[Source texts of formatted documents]
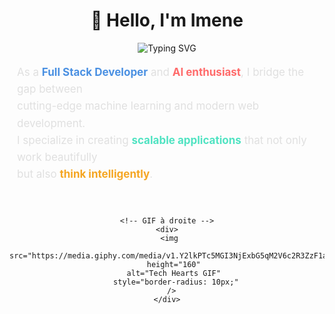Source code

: <h1 align="center">👋 Hello, I'm Imene</h1>

<div align="center">
  <img src="https://readme-typing-svg.herokuapp.com/?lines=Full+Stack+Developer;AI+%26+ML+Enthusiast&center=true&color=FF6B6B&size=25" alt="Typing SVG" />
</div>

<br>

<div align="center">
  <div style="display: flex; align-items: center; justify-content: center; gap: 40px; flex-wrap: wrap;">
    <!-- Texte à gauche -->
    <div style="text-align: left; max-width: 480px;">
      <p style="font-size:17px; line-height:1.6; color:#E0E0E0; margin: 0;">
        As a <strong style="color:#4A90E2">Full Stack Developer</strong> and 
        <strong style="color:#FF6B6B">AI enthusiast</strong>, I bridge the gap between<br>
        cutting-edge machine learning and modern web development.<br>
        I specialize in creating <strong style="color:#50E3C2">scalable applications</strong> that not only work beautifully<br>
        but also <strong style="color:#F5A623">think intelligently</strong>.
      </p>
    </div>

    <!-- GIF à droite -->
    <div>
      <img 
        src="https://media.giphy.com/media/v1.Y2lkPTc5MGI3NjExbG5qM2V6c2R3ZzF1a3A3bWU1eGJ0Z3JodmRjbGZ6c2JmY2N4eGZ0byZlcD12MV9pbnRlcm5hbF9naWZfYnlfaWQmY3Q9cw/3oKIPEqDGUULpEU0aQ/giphy.gif" 
        height="160" 
        alt="Tech Hearts GIF" 
        style="border-radius: 10px;"
      />
    </div>
  </div>
</div>
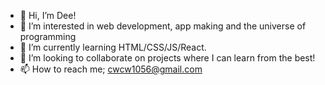 - 👋 Hi, I’m Dee! 
- 👀 I’m interested in web development, app making and the universe of programming
- 🌱 I’m currently learning HTML/CSS/JS/React. 
- 💞️ I’m looking to collaborate on projects where I can learn from the best!
- 📫 How to reach me; cwcw1056@gmail.com

<!---
CwCw0/CwCw0 is a ✨ special ✨ repository because its `README.md` (this file) appears on your GitHub profile.
You can click the Preview link to take a look at your changes.
--->
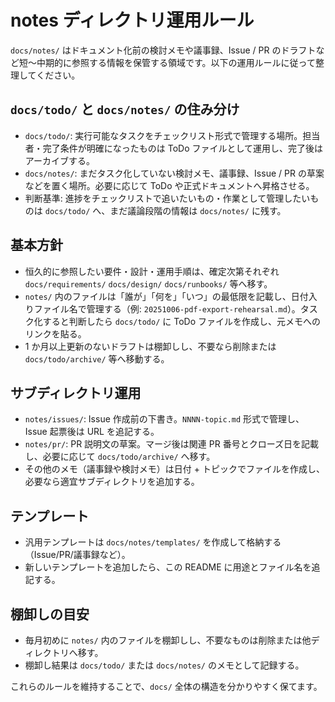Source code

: # notes ディレクトリ運用ルール

`docs/notes/` はドキュメント化前の検討メモや議事録、Issue / PR のドラフトなど短〜中期的に参照する情報を保管する領域です。以下の運用ルールに従って整理してください。

## `docs/todo/` と `docs/notes/` の住み分け
- `docs/todo/`: 実行可能なタスクをチェックリスト形式で管理する場所。担当者・完了条件が明確になったものは ToDo ファイルとして運用し、完了後はアーカイブする。
- `docs/notes/`: まだタスク化していない検討メモ、議事録、Issue / PR の草案などを置く場所。必要に応じて ToDo や正式ドキュメントへ昇格させる。
- 判断基準: 進捗をチェックリストで追いたいもの・作業として管理したいものは `docs/todo/` へ、まだ議論段階の情報は `docs/notes/` に残す。

## 基本方針
- 恒久的に参照したい要件・設計・運用手順は、確定次第それぞれ `docs/requirements/` `docs/design/` `docs/runbooks/` 等へ移す。
- `notes/` 内のファイルは「誰が」「何を」「いつ」の最低限を記載し、日付入りファイル名で管理する（例: `20251006-pdf-export-rehearsal.md`）。タスク化すると判断したら `docs/todo/` に ToDo ファイルを作成し、元メモへのリンクを貼る。
- 1 か月以上更新のないドラフトは棚卸しし、不要なら削除または `docs/todo/archive/` 等へ移動する。

## サブディレクトリ運用
- `notes/issues/`: Issue 作成前の下書き。`NNNN-topic.md` 形式で管理し、Issue 起票後は URL を追記する。
- `notes/pr/`: PR 説明文の草案。マージ後は関連 PR 番号とクローズ日を記載し、必要に応じて `docs/todo/archive/` へ移す。
- その他のメモ（議事録や検討メモ）は日付 + トピックでファイルを作成し、必要なら適宜サブディレクトリを追加する。

## テンプレート
- 汎用テンプレートは `docs/notes/templates/` を作成して格納する（Issue/PR/議事録など）。
- 新しいテンプレートを追加したら、この README に用途とファイル名を追記する。

## 棚卸しの目安
- 毎月初めに `notes/` 内のファイルを棚卸しし、不要なものは削除または他ディレクトリへ移す。
- 棚卸し結果は `docs/todo/` または `docs/notes/` のメモとして記録する。

これらのルールを維持することで、`docs/` 全体の構造を分かりやすく保てます。
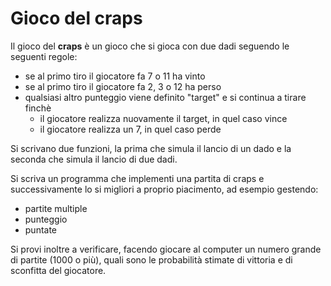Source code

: # Gioco del craps

Il gioco del **craps** è un gioco che si gioca con due dadi seguendo le seguenti regole:
- se al primo tiro il giocatore fa 7 o 11 ha vinto
- se al primo tiro il giocatore fa 2, 3 o 12 ha perso
- qualsiasi altro punteggio viene definito "target" e si continua a tirare finchè
    - il giocatore realizza nuovamente il target, in quel caso vince
    - il giocatore realizza un 7, in quel caso perde

Si scrivano due funzioni, la prima che simula il lancio di un dado e la seconda che simula il lancio di due dadi.

Si scriva un programma che implementi una partita di craps e successivamente lo si migliori a proprio piacimento, ad esempio gestendo:
- partite multiple
- punteggio
- puntate

Si provi inoltre a verificare, facendo giocare al computer un numero grande di partite (1000 o più), quali sono le probabilità stimate di vittoria e di sconfitta del giocatore.
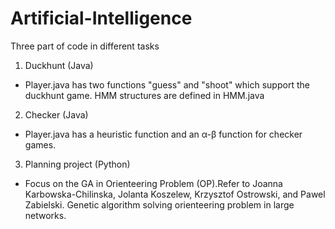 # Artificial-Intelligence
Three part of code in different tasks

1. Duckhunt (Java)
- Player.java has two functions "guess" and "shoot" which support the duckhunt game. HMM structures are defined in HMM.java

2. Checker (Java)
- Player.java has a heuristic function and an α-β function for checker games.

3. Planning project (Python)
- Focus on the GA in Orienteering Problem (OP).Refer to Joanna Karbowska-Chilinska, Jolanta Koszelew, Krzysztof Ostrowski, and Pawel Zabielski. Genetic algorithm solving orienteering problem in large networks.
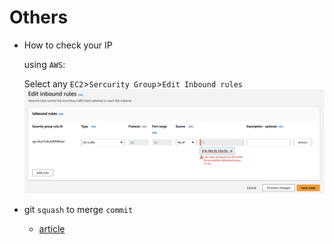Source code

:# Others

+ How to check your IP
  
  using `AWS`:

  Select any `EC2`>`Sercurity Group`>`Edit Inbound rules`
  ![](./img/AWS-your%20IP.png)
+ git `squash` to merge `commit`
  + [article](https://www.freecodecamp.org/news/git-squash-commits/)
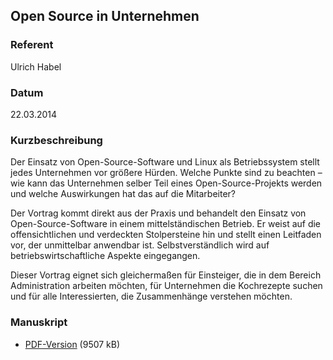 ## Open Source in Unternehmen


### Referent
Ulrich Habel

### Datum
22.03.2014

### Kurzbeschreibung
Der Einsatz von Open-Source-Software und Linux als Betriebssystem stellt jedes
Unternehmen vor größere Hürden. Welche Punkte sind zu beachten &#8211; wie kann
das Unternehmen selber Teil eines Open-Source-Projekts werden und welche
Auswirkungen hat das auf die Mitarbeiter?

Der Vortrag kommt direkt aus der Praxis und behandelt den Einsatz von
Open-Source-Software in einem mittelständischen Betrieb. Er weist auf die
offensichtlichen und verdeckten Stolpersteine hin und stellt einen Leitfaden
vor, der unmittelbar anwendbar ist. Selbstverständlich wird auf
betriebswirtschaftliche Aspekte eingegangen.

Dieser Vortrag eignet sich gleichermaßen für Einsteiger, die in dem Bereich
Administration arbeiten möchten, für Unternehmen die Kochrezepte suchen und für
alle Interessierten, die Zusammenhänge verstehen möchten.

### Manuskript

* [PDF-Version](/download/Vortraege/Open_Source_im_Unternehmen_LIT_2014.pdf) (9507 kB)
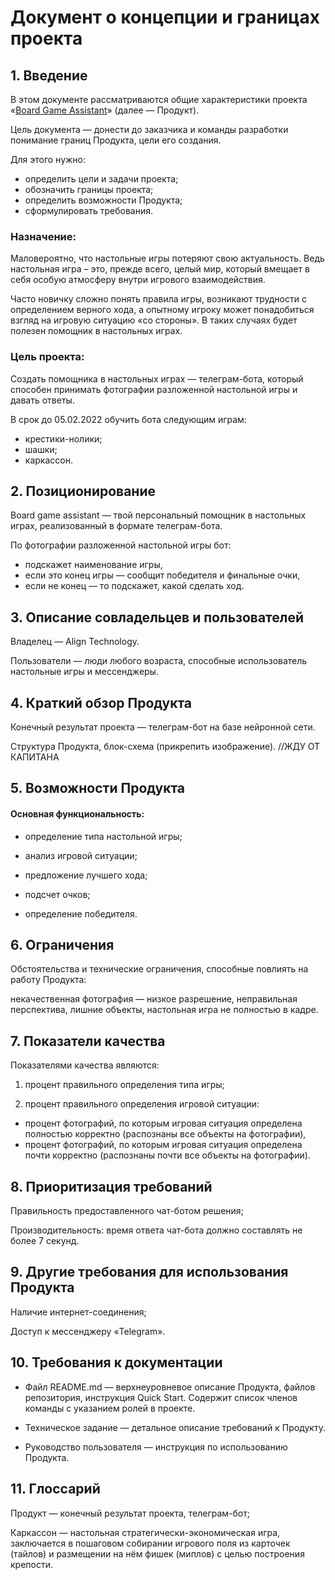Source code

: # Документ о концепции и границах проекта

## 1. Введение

В этом документе рассматриваются общие характеристики проекта «[Board Game Assistant](https://t.me/BoardGameAssistantBot)» (далее — Продукт).

Цель документа — донести до заказчика и команды разработки понимание границ Продукта, цели его создания.

Для этого нужно:
- определить цели и задачи проекта;
- обозначить границы проекта;
- определить возможности Продукта;
- сформулировать требования.

### Назначение:

Маловероятно, что настольные игры потеряют свою актуальность. Ведь настольная игра – это, прежде всего, целый мир, который вмещает в себя особую атмосферу внутри игрового взаимодействия.

Часто новичку сложно понять правила игры, возникают трудности с определением верного хода, а опытному игроку может понадобиться взгляд на игровую ситуацию «со стороны». В таких случаях будет полезен помощник в настольных играх.

### Цель проекта:

Создать помощника в настольных играх — телеграм-бота, который способен принимать фотографии разложенной настольной игры и давать ответы.

В срок до 05.02.2022 обучить бота следующим играм:

- крестики-нолики;
- шашки;
- каркассон.

## 2. Позиционирование

Board game assistant — твой персональный помощник в настольных играх, реализованный в формате телеграм-бота.

По фотографии разложенной настольной игры бот:

- подскажет наименование игры,
- если это конец игры — сообщит победителя и финальные очки,
- если не конец — то подскажет, какой сделать ход.

## 3. Описание совладельцев и пользователей

Владелец — Align Technology.

Пользователи — люди любого возраста, способные использователь настольные игры и мессенджеры.

## 4. Краткий обзор Продукта

Конечный результат проекта — телеграм-бот на базе нейронной сети.

Структура Продукта, блок-схема (прикрепить изображение). //ЖДУ ОТ КАПИТАНА

## 5. Возможности Продукта

#### Основная функциональность:

- определение типа настольной игры;

- анализ игровой ситуации;

- предложение лучшего хода;

- подсчет очков;

- определение победителя.

## 6. Ограничения

Обстоятельства и технические ограничения, способные повлиять на работу Продукта:

некачественная фотография — низкое разрешение, неправильная перспектива, лишние объекты, настольная игра не полностью в кадре.

## 7. Показатели качества

Показателями качества являются:

1. процент правильного определения типа игры;

2. процент правильного определения игровой ситуации:
- процент фотографий, по которым игровая ситуация определена полностью корректно (распознаны все объекты на фотографии),
- процент фотографий, по которым игровая ситуация определена почти корректно (распознаны почти все объекты на фотографии).

## 8. Приоритизация требований

Правильность предоставленного чат-ботом решения;

Производительность: время ответа чат-бота должно составлять не более 7 секунд.


## 9. Другие требования для использования Продукта

Наличие интернет-соединения;

Доступ к мессенджеру «Telegram».

## 10. Требования к документации

- Файл README.md — верхнеуровневое описание Продукта, файлов репозитория, инструкция Quick Start. Содержит список членов команды с указанием ролей в проекте.

- Техническое задание — детальное описание требований к Продукту.

- Руководство пользователя — инструкция по использованию Продукта.

## 11. Глоссарий

Продукт — конечный результат проекта, телеграм-бот;

Каркассон — настольная стратегически-экономическая игра, заключается в пошаговом собирании игрового поля из карточек (тайлов) и размещении на нём фишек (миплов) с целью построения крепости.

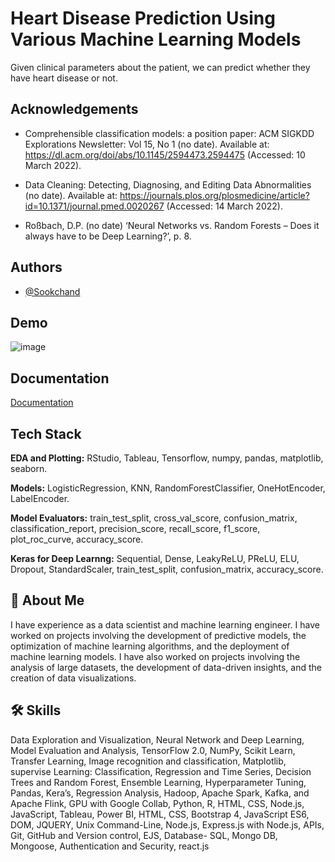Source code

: 
# Heart Disease Prediction Using Various Machine Learning Models

Given clinical parameters about the patient, we can predict whether they have heart disease or not.


## Acknowledgements

- Comprehensible classification models: a position paper: ACM SIGKDD Explorations Newsletter: Vol 15, No 1 (no date). Available at: https://dl.acm.org/doi/abs/10.1145/2594473.2594475 (Accessed: 10 March 2022).

- Data Cleaning: Detecting, Diagnosing, and Editing Data Abnormalities (no date). Available at: https://journals.plos.org/plosmedicine/article?id=10.1371/journal.pmed.0020267 (Accessed: 14 March 2022).

- Roßbach, D.P. (no date) ‘Neural Networks vs. Random Forests – Does it always have to be Deep Learning?’, p. 8.

## Authors

- [@Sookchand](https://github.com/Sookchand)


## Demo


![image](https://user-images.githubusercontent.com/34344439/209852536-c0286580-1a23-4ae2-b22c-4f5ba333928e.png)



## Documentation

[Documentation](https://github.com/Sookchand/Heart-Disease-Prediction/blob/main/Heart%20Disease%20Prediction%20Report.pdf)


## Tech Stack

**EDA and Plotting:** RStudio, Tableau, Tensorflow, numpy, pandas, matplotlib, seaborn.

**Models:** LogisticRegression, KNN, RandomForestClassifier, OneHotEncoder, LabelEncoder.

**Model Evaluators:** train_test_split, cross_val_score, confusion_matrix, classification_report, precision_score, recall_score, f1_score, plot_roc_curve, accuracy_score.

**Keras for Deep Learnng:** Sequential, Dense, LeakyReLU, PReLU, ELU, Dropout, StandardScaler, train_test_split, confusion_matrix, accuracy_score.


## 🚀 About Me
I have experience as a data scientist and machine learning engineer. I have worked on
projects involving the development of predictive models, the optimization of machine
learning algorithms, and the deployment of machine learning models. I have also worked on
projects involving the analysis of large datasets, the development of data-driven insights,
and the creation of data visualizations.

## 🛠 Skills
Data Exploration and Visualization, Neural Network and Deep Learning, Model Evaluation
and Analysis, TensorFlow 2.0, NumPy, Scikit Learn, Transfer Learning, Image recognition and
classification, Matplotlib, supervise Learning: Classification, Regression and Time Series,
Decision Trees and Random Forest, Ensemble Learning, Hyperparameter Tuning, Pandas,
Kera’s, Regression Analysis, Hadoop, Apache Spark, Kafka, and Apache Flink, GPU with
Google Collab, Python, R, HTML, CSS, Node.js, JavaScript, Tableau, Power BI, HTML, CSS,
Bootstrap 4, JavaScript ES6, DOM, JQUERY, Unix Command-Line, Node.js, Express.js with Node.js,
APIs, Git, GitHub and Version control, EJS, Database- SQL, Mongo DB, Mongoose, Authentication and
Security, react.js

* [PROBLEM DESCRIPTION] Go through the records above and copy each line where "победителя" is found.

* [ANSWER BOX]
- если это конец игры — сообщит победителя и финальные очки,
- определение победителя.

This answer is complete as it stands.